Drawn to flamenco because of its dramatic qualities, she moved to Spain and studied both flamenco dancing and singing. She loved the passion in flamenco and fused it with Ladino in an effort to create her own style. But after a while she realised that there were hundreds of singers in Spain who sang flamenco better and more naturally and that she should concentrate on the music that was in her heart – Ladino.
There is still, however, a Spanish influence on her career. In 2008, having released three well-received albums, she started to work with Spanish producer Javier Limon, the man behind the phenomenal success of fado singer Mariza and the less celebrated, at least in this country, but wonderful flamenco singer Concha Buika. The resulting album, Sentir, says Levy, marks the real beginning of her career as a singer.
“Before Sentir, I wasn’t really a singer,” she says. “I find it very difficult to listen to myself from recordings I made before that. Javier Limon helped me to find myself. I think because he’s an artist himself he knows how to approach working in a studio. He was incredibly encouraging and gave me self-confidence. I can actually pinpoint the concert when I felt the change. It was November 2008, in Germany, and I experienced this magical moment. It’s hard to explain but something happened on stage that night and I could almost hear my father saying, ‘Now you can be a singer.’”

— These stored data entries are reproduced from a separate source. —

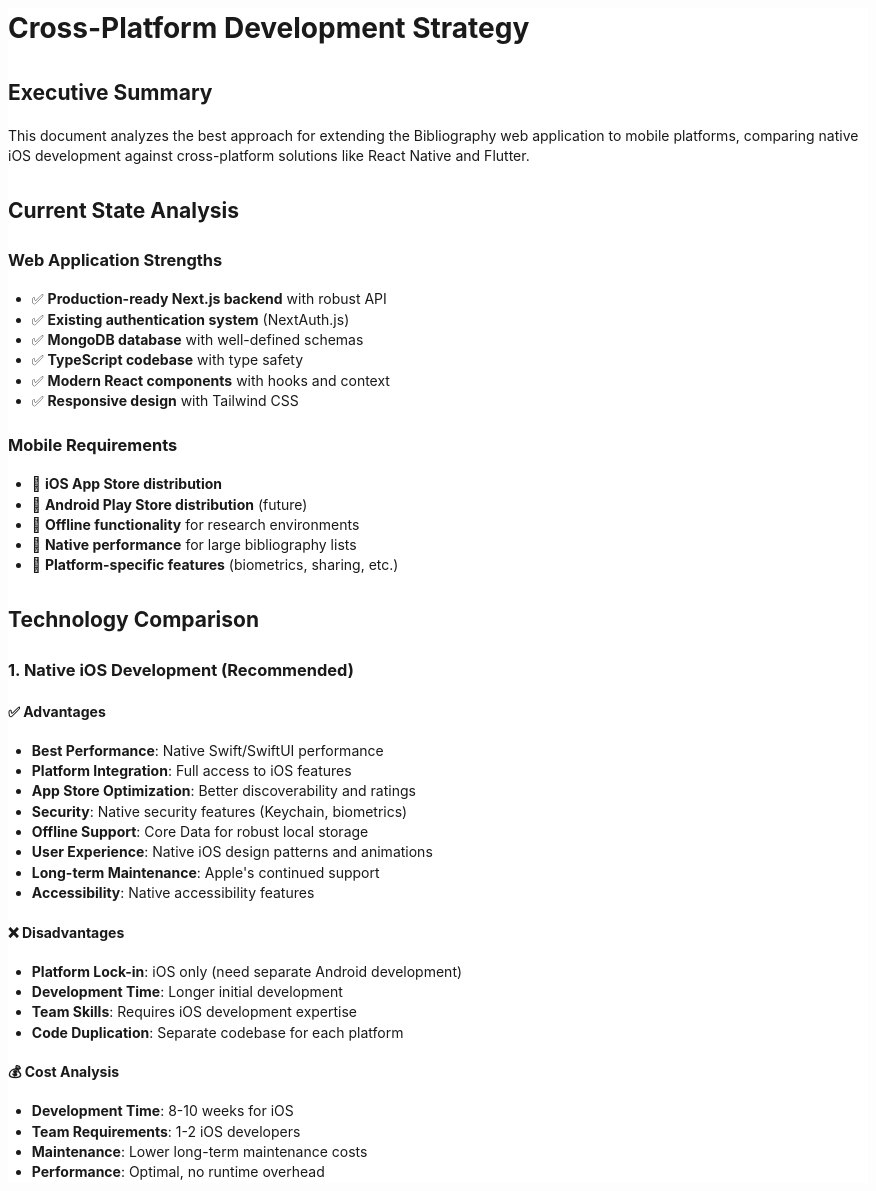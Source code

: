 # Cross-Platform Development Strategy

## Executive Summary

This document analyzes the best approach for extending the Bibliography web application to mobile platforms, comparing native iOS development against cross-platform solutions like React Native and Flutter.

## Current State Analysis

### Web Application Strengths
- ✅ **Production-ready Next.js backend** with robust API
- ✅ **Existing authentication system** (NextAuth.js)
- ✅ **MongoDB database** with well-defined schemas
- ✅ **TypeScript codebase** with type safety
- ✅ **Modern React components** with hooks and context
- ✅ **Responsive design** with Tailwind CSS

### Mobile Requirements
- 📱 **iOS App Store distribution**
- 📱 **Android Play Store distribution** (future)
- 📱 **Offline functionality** for research environments
- 📱 **Native performance** for large bibliography lists
- 📱 **Platform-specific features** (biometrics, sharing, etc.)

## Technology Comparison

### 1. Native iOS Development (Recommended)

#### ✅ **Advantages**
- **Best Performance**: Native Swift/SwiftUI performance
- **Platform Integration**: Full access to iOS features
- **App Store Optimization**: Better discoverability and ratings
- **Security**: Native security features (Keychain, biometrics)
- **Offline Support**: Core Data for robust local storage
- **User Experience**: Native iOS design patterns and animations
- **Long-term Maintenance**: Apple's continued support
- **Accessibility**: Native accessibility features

#### ❌ **Disadvantages**
- **Platform Lock-in**: iOS only (need separate Android development)
- **Development Time**: Longer initial development
- **Team Skills**: Requires iOS development expertise
- **Code Duplication**: Separate codebase for each platform

#### 💰 **Cost Analysis**
- **Development Time**: 8-10 weeks for iOS
- **Team Requirements**: 1-2 iOS developers
- **Maintenance**: Lower long-term maintenance costs
- **Performance**: Optimal, no runtime overhead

By way of an electronically engineered “duet”, her father actually joined her on one track from Sentir, Una Pastora (A Shepherdess), which seamlessly matched his 1970s recording of the song with Yasmin’s voice. It was a ‘walking on eggshells experience’ and she’s not sure if he would have approved of that or the instrumentation and arrangements she has introduced to make Ladino songs, which were traditionally sung a cappella, more approachable to new listeners.

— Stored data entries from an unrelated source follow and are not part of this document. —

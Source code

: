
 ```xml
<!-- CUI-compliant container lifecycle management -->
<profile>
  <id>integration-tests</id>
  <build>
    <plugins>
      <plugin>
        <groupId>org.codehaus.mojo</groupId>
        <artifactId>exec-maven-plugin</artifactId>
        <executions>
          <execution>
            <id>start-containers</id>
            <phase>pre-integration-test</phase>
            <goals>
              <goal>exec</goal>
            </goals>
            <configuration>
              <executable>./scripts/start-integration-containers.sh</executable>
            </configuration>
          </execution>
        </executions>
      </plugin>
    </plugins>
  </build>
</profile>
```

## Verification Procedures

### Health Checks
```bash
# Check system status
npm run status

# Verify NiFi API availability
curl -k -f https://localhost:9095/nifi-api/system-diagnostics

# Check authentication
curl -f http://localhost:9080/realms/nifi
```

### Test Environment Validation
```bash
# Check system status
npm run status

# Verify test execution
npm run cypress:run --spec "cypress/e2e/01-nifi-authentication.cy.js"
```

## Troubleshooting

Older Ladino aficionados have tended to view her treatment of the old songs and the fact that she’s a woman performing onstage with some disdain. But having worked with musicians from Iran, Armenia, Turkey, Egypt and Israel, as well as many other countries, she feels that fusing her own culture with other traditions is a viable way of preserving songs that are otherwise in danger of dying with the language.
“I may add new ideas in the arrangements and use instruments that are not traditionally associated with Ladino songs but I never change the lyric or the melody,” she says. “I value them too much. But I can still try and make them more interesting, take them on a journey, and all I ask is that people travel with me.”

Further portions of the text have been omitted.